Problem to solve
Give again, word for word, only the lines of the material below from its first line through the one that holds "Note that because"; pictures stay out.

Records supplied
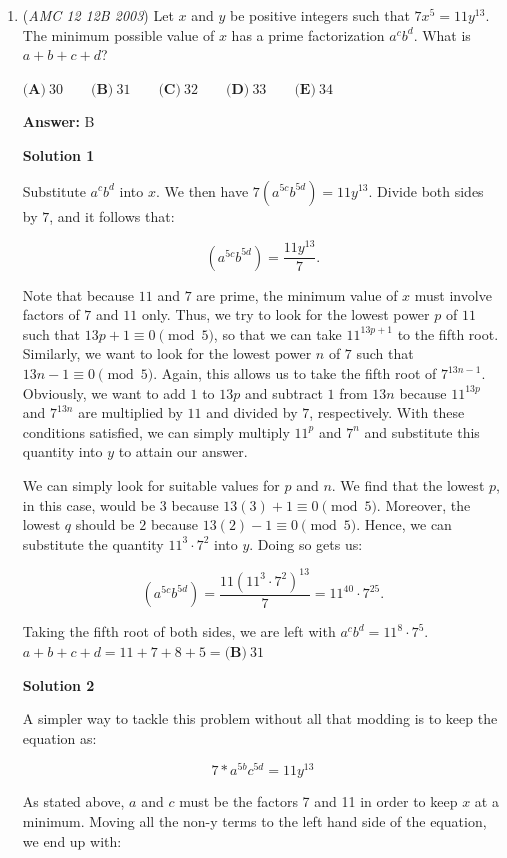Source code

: \begin{enumerate}
	\item (\textit{AMC 12 12B 2003}) Let $x$ and $y$ be positive integers such that $7x^5 = 11y^{13}.$ The minimum possible value of $x$ has a prime factorization $a^cb^d.$ What is $a + b + c + d$?


 $\textbf{(A)}\ 30 \qquad \textbf{(B)}\ 31 \qquad \textbf{(C)}\ 32 \qquad \textbf{(D)}\ 33 \qquad \textbf{(E)}\ 34$

 \textbf{Answer: }B



\textbf{Solution 1}

Substitute $a^cb^d$ into $x$. We then have $7(a^{5c}b^{5d}) = 11y^{13}$. Divide both sides by $7$, and it follows that:

 
 \[(a^{5c}b^{5d}) = \frac{11y^{13}}{7}.\]

 Note that because $11$ and $7$ are prime, the minimum value of $x$ must involve factors of $7$ and $11$ only. Thus, we try to look for the lowest power $p$ of $11$ such that $13p + 1 \equiv 0 \pmod{5}$, so that we can take $11^{13p + 1}$ to the fifth root. Similarly, we want to look for the lowest power $n$ of $7$ such that $13n - 1 \equiv 0 \pmod{5}$. Again, this allows us to take the fifth root of $7^{13n - 1}$. Obviously, we want to add $1$ to $13p$ and subtract $1$ from $13n$ because $11^{13p}$ and $7^{13n}$ are multiplied by $11$ and divided by $7$, respectively. With these conditions satisfied, we can simply multiply $11^{p}$ and $7^{n}$ and substitute this quantity into $y$ to attain our answer.

 
We can simply look for suitable values for $p$ and $n$. We find that the lowest $p$, in this case, would be $3$ because $13(3) + 1 \equiv 0 \pmod{5}$. Moreover, the lowest $q$ should be $2$ because $13(2) - 1 \equiv 0 \pmod{5}$. Hence, we can substitute the quantity $11^{3} \cdot 7^{2}$ into $y$. Doing so gets us:

 
 \[(a^{5c}b^{5d}) = \frac{11(11^{3} \cdot 7^{2})^{13}}{7} = 11^{40} \cdot 7^{25}.\]

 Taking the fifth root of both sides, we are left with $a^cb^d = 11^{8} \cdot 7^{5}$. $a + b + c + d = 11 + 7 + 8 + 5 = \boxed{\textbf{(B)}\ 31}$




\textbf{Solution 2}

A simpler way to tackle this problem without all that modding is to keep the equation as:

 
 \[7*a^{5b}c^{5d} = 11y^{13}\]

 As stated above, $a$ and $c$ must be the factors 7 and 11 in order to keep $x$ at a minimum. Moving all the non-y terms to the left hand side of the equation, we end up with:


\end{enumerate}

Task answer
Source code

: \begin{enumerate}
	\item (\textit{AMC 12 12B 2003}) Let $x$ and $y$ be positive integers such that $7x^5 = 11y^{13}.$ The minimum possible value of $x$ has a prime factorization $a^cb^d.$ What is $a + b + c + d$?


 $\textbf{(A)}\ 30 \qquad \textbf{(B)}\ 31 \qquad \textbf{(C)}\ 32 \qquad \textbf{(D)}\ 33 \qquad \textbf{(E)}\ 34$

 \textbf{Answer: }B



\textbf{Solution 1}

Substitute $a^cb^d$ into $x$. We then have $7(a^{5c}b^{5d}) = 11y^{13}$. Divide both sides by $7$, and it follows that:

 
 \[(a^{5c}b^{5d}) = \frac{11y^{13}}{7}.\]

 Note that because $11$ and $7$ are prime, the minimum value of $x$ must involve factors of $7$ and $11$ only. Thus, we try to look for the lowest power $p$ of $11$ such that $13p + 1 \equiv 0 \pmod{5}$, so that we can take $11^{13p + 1}$ to the fifth root. Similarly, we want to look for the lowest power $n$ of $7$ such that $13n - 1 \equiv 0 \pmod{5}$. Again, this allows us to take the fifth root of $7^{13n - 1}$. Obviously, we want to add $1$ to $13p$ and subtract $1$ from $13n$ because $11^{13p}$ and $7^{13n}$ are multiplied by $11$ and divided by $7$, respectively. With these conditions satisfied, we can simply multiply $11^{p}$ and $7^{n}$ and substitute this quantity into $y$ to attain our answer.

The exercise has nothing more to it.